Data shown:
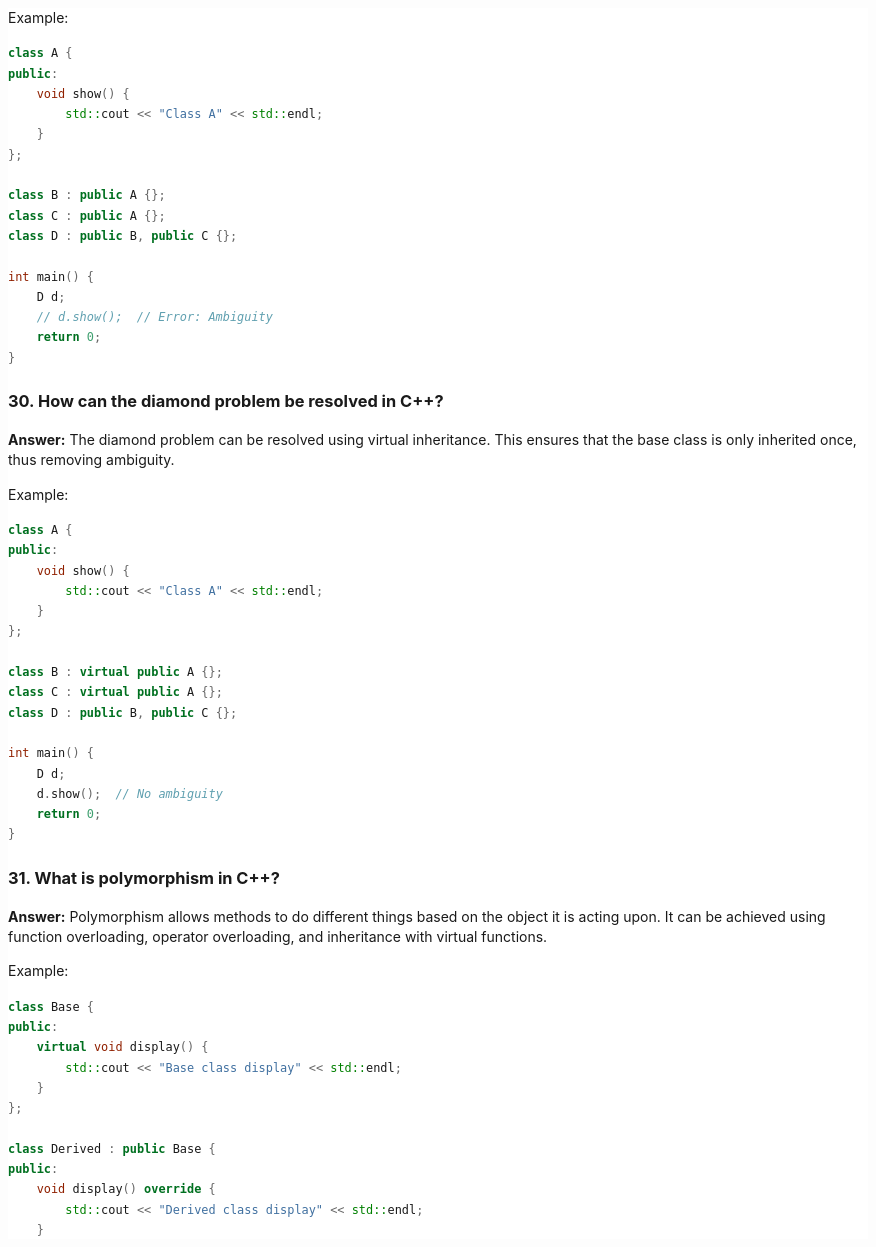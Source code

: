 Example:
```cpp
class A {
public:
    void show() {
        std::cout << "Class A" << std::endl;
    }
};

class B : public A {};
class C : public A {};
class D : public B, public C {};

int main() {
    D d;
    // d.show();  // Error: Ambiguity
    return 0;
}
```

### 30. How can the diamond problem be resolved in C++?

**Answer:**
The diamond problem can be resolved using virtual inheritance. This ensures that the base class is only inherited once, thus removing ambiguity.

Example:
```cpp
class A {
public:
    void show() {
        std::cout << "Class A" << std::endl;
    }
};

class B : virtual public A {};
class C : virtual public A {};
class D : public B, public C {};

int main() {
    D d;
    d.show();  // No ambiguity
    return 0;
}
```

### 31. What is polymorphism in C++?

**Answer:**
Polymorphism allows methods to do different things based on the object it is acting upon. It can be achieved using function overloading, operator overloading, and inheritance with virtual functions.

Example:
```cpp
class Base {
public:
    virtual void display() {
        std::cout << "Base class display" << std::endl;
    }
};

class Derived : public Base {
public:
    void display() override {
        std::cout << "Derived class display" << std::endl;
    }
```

==

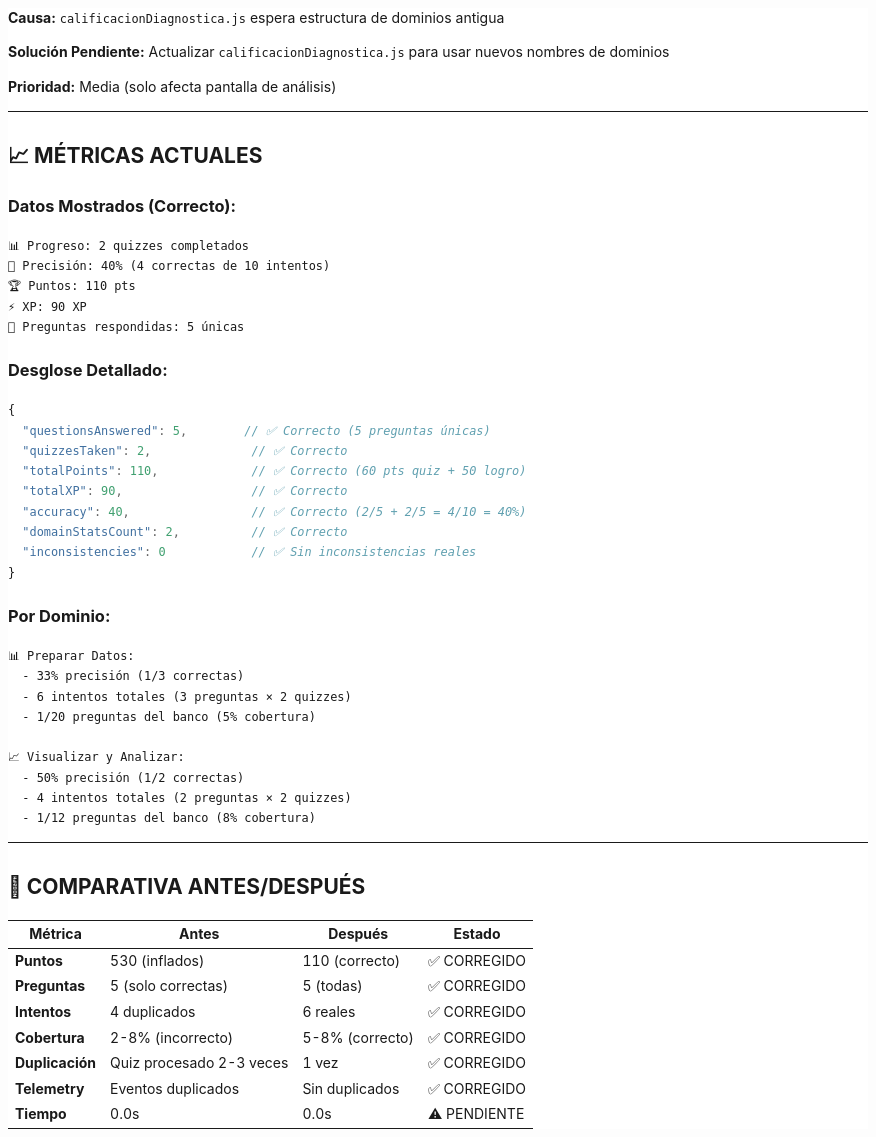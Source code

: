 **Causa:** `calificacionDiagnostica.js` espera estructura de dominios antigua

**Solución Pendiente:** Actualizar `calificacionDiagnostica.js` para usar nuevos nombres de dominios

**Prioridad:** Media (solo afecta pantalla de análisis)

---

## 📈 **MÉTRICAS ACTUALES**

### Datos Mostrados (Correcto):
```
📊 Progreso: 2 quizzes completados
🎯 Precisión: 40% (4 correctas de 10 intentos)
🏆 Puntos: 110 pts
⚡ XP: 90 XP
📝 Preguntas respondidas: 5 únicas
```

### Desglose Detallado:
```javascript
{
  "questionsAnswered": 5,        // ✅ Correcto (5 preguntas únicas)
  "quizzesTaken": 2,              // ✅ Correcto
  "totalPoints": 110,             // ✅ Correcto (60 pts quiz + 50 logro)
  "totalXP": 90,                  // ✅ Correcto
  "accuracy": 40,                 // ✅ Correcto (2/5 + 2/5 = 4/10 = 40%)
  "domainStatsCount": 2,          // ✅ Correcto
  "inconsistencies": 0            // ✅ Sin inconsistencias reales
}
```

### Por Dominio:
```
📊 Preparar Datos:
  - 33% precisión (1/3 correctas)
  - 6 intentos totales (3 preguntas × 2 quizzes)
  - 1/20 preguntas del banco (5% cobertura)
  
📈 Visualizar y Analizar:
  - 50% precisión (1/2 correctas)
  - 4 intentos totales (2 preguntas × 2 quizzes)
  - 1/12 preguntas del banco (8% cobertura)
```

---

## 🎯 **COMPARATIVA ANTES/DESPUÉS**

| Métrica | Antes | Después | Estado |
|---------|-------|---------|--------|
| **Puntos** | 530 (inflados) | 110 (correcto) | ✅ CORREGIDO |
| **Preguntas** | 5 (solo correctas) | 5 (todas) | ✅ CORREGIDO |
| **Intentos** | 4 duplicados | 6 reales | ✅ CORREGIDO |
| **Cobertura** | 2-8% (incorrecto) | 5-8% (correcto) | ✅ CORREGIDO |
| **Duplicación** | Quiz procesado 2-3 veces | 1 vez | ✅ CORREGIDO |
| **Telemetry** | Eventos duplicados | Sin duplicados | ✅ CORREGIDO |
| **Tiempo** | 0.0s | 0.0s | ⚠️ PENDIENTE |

Your task: Search the entries for the string "reales". Copy every line that has it.

Your solution:
  "inconsistencies": 0            // ✅ Sin inconsistencias reales
| **Intentos** | 4 duplicados | 6 reales | ✅ CORREGIDO |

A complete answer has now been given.